■ **Exercise directions**:
Please write out the line containing "the initial statistics" and each line after it through the end of the data, exactly, and nothing else.

Stored data entries:

= = = =

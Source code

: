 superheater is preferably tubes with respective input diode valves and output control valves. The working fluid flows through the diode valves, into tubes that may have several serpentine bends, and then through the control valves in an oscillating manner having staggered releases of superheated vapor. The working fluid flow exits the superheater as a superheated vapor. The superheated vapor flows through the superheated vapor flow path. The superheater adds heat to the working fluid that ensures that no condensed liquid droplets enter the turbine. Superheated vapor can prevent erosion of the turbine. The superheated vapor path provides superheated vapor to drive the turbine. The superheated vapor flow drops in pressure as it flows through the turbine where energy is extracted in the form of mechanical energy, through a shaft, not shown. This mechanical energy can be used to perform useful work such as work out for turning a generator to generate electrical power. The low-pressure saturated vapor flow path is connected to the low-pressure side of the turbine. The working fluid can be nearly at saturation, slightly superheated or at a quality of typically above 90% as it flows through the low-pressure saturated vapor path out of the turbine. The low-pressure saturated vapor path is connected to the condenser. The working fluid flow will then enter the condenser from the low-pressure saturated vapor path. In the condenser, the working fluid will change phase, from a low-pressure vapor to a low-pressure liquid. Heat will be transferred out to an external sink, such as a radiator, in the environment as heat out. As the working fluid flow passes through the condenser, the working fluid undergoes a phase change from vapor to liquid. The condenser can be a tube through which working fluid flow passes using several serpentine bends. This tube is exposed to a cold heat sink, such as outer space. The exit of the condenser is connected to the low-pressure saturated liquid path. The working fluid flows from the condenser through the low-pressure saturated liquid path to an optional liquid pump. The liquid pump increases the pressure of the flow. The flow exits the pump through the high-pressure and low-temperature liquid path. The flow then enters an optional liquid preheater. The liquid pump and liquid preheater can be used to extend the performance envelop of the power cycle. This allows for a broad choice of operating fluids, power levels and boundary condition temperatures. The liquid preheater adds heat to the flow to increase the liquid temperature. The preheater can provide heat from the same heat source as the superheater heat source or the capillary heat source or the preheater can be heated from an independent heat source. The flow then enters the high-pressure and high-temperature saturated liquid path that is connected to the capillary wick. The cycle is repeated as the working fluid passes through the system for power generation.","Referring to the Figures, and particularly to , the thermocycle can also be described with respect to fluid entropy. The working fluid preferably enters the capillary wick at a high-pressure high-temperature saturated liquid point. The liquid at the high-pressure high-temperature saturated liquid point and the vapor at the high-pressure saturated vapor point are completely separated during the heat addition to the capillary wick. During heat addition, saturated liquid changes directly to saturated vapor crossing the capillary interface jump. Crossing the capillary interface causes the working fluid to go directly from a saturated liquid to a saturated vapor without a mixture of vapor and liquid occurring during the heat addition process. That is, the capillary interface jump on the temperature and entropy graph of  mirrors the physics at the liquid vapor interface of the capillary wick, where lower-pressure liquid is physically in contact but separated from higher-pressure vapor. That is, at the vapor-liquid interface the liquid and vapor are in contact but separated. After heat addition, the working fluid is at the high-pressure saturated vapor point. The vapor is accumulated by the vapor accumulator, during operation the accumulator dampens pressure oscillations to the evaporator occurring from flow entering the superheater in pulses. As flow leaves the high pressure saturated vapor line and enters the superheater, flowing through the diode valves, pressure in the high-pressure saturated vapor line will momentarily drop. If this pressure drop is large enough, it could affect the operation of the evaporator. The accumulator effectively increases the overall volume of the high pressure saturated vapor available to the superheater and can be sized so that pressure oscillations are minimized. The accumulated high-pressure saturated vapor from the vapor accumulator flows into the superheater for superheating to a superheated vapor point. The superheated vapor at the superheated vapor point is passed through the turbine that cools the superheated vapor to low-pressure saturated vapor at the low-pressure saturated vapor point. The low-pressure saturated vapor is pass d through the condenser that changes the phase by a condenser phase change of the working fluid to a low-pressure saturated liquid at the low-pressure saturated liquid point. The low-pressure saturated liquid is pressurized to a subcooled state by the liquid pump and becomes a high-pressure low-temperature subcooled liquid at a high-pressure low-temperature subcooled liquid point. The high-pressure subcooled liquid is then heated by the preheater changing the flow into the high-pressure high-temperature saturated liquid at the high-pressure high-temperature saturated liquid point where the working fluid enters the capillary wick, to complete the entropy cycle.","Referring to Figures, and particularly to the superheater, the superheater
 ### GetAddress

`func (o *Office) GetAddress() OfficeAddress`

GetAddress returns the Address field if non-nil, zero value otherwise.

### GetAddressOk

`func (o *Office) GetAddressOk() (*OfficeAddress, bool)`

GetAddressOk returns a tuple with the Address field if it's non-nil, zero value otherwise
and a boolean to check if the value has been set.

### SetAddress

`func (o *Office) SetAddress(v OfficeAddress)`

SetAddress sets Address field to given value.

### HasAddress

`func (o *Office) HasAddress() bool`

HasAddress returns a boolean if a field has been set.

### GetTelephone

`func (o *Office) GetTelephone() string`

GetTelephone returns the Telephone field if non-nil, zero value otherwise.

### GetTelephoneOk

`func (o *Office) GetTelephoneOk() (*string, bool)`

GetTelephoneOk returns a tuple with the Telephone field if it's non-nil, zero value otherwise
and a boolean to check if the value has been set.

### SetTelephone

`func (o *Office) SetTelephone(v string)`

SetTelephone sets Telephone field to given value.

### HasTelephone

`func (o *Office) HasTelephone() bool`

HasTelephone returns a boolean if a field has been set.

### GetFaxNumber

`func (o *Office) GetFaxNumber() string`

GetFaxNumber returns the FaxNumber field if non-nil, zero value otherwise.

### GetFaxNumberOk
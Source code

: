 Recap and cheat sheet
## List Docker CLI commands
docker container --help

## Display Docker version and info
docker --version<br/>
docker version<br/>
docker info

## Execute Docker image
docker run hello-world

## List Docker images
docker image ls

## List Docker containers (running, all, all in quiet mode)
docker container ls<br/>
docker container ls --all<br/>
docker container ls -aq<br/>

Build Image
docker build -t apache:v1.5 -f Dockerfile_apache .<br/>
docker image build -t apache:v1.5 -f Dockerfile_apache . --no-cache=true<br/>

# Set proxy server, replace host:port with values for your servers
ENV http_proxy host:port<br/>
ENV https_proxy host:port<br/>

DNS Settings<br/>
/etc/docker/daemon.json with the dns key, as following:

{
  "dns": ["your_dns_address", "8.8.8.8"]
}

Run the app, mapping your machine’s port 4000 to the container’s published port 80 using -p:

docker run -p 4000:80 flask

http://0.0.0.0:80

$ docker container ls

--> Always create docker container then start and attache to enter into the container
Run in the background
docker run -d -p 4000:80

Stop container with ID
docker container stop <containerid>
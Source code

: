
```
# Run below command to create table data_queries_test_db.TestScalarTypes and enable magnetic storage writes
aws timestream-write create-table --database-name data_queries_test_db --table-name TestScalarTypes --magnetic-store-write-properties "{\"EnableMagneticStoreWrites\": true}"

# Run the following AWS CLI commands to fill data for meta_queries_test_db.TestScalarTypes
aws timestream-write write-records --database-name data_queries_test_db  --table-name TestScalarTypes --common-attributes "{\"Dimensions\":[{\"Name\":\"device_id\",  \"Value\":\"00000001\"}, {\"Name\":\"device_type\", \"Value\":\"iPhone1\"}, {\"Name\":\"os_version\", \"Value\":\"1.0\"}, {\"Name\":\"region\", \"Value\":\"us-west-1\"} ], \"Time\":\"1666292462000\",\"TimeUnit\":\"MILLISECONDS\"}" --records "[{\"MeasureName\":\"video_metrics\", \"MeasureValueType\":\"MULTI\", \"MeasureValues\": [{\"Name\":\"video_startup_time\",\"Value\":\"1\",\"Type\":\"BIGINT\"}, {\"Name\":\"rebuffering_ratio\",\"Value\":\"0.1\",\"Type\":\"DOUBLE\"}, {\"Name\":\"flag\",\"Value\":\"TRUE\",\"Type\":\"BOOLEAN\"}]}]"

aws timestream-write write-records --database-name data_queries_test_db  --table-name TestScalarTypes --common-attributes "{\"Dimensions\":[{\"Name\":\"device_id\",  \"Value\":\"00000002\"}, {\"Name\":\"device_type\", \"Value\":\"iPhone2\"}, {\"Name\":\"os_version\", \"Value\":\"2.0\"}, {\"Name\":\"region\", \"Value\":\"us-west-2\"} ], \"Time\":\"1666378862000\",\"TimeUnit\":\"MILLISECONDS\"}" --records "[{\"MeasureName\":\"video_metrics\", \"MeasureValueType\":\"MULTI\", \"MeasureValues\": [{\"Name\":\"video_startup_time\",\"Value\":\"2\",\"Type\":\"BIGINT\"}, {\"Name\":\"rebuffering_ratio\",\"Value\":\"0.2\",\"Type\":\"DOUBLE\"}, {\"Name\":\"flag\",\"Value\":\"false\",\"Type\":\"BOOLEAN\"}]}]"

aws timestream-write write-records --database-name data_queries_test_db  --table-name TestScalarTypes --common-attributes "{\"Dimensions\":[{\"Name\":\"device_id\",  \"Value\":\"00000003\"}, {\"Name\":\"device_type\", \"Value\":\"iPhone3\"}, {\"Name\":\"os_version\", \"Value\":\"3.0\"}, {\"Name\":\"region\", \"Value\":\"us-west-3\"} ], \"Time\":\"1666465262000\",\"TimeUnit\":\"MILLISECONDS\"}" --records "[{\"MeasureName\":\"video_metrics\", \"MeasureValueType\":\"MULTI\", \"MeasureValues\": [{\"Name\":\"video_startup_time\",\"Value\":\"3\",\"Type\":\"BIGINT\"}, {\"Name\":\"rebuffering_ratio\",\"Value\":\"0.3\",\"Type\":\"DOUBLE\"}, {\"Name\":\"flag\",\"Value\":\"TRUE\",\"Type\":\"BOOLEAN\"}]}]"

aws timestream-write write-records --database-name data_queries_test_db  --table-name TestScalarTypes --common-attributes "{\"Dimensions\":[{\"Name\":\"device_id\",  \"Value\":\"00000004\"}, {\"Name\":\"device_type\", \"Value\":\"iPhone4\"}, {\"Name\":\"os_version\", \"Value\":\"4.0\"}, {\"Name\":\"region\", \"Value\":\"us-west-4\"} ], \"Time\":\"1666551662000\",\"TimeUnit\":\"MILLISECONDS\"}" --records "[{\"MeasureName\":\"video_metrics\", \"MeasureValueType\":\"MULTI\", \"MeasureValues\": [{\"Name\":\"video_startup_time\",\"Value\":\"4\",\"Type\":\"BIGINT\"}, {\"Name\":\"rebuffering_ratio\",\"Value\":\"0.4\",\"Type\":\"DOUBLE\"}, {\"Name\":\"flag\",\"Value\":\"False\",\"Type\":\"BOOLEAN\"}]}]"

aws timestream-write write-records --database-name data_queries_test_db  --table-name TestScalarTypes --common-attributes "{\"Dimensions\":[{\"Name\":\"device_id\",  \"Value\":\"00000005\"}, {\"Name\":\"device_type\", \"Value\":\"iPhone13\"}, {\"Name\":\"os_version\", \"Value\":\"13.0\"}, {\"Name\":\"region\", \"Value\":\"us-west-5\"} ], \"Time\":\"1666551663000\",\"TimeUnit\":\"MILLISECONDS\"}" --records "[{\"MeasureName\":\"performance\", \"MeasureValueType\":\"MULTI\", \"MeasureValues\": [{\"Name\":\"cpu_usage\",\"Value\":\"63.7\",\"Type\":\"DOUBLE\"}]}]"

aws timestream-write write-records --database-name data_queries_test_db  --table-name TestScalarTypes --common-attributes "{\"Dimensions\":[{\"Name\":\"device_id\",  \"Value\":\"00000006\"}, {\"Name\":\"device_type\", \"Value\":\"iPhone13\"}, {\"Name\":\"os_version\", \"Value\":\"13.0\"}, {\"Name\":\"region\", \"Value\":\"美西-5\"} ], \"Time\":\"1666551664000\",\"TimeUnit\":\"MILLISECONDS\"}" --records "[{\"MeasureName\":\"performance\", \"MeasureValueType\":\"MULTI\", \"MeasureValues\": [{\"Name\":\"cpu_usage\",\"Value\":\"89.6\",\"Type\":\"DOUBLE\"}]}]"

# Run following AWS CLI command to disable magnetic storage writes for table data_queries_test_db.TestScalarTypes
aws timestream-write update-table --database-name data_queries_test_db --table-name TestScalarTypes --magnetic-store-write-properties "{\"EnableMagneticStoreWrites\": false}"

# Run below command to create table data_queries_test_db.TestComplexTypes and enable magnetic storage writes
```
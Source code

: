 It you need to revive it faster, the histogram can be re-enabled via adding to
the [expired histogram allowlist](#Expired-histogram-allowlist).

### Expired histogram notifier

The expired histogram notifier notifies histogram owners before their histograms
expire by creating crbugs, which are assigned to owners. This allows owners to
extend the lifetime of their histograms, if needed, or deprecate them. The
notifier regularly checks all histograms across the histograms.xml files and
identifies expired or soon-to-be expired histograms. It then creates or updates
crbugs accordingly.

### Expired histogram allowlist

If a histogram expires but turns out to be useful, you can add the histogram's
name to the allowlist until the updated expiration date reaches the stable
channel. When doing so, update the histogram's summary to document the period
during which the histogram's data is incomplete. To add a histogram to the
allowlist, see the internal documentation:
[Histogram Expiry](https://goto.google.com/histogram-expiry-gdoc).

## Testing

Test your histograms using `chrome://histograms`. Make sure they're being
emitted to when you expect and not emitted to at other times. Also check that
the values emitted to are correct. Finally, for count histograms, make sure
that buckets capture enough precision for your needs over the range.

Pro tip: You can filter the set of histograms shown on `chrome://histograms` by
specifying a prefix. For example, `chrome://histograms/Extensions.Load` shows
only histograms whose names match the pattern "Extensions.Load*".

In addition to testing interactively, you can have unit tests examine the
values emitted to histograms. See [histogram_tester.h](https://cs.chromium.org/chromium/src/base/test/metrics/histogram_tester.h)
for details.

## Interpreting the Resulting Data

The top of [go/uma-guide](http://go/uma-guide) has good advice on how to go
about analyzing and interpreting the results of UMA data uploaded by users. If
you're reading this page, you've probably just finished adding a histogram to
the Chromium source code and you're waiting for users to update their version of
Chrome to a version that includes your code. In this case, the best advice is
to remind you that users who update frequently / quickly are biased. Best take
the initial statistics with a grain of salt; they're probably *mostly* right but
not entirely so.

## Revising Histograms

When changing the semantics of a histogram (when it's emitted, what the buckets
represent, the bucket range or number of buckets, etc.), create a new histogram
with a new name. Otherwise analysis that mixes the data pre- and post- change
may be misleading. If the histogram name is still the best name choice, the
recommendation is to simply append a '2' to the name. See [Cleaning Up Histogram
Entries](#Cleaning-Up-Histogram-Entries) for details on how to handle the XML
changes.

= = = =

■ **Written solution**:
the initial statistics with a grain of salt; they're probably *mostly* right but
not entirely so.

## Revising Histograms

When changing the semantics of a histogram (when it's emitted, what the buckets
represent, the bucket range or number of buckets, etc.), create a new histogram
with a new name. Otherwise analysis that mixes the data pre- and post- change
may be misleading. If the histogram name is still the best name choice, the
recommendation is to simply append a '2' to the name. See [Cleaning Up Histogram
Entries](#Cleaning-Up-Histogram-Entries) for details on how to handle the XML
changes.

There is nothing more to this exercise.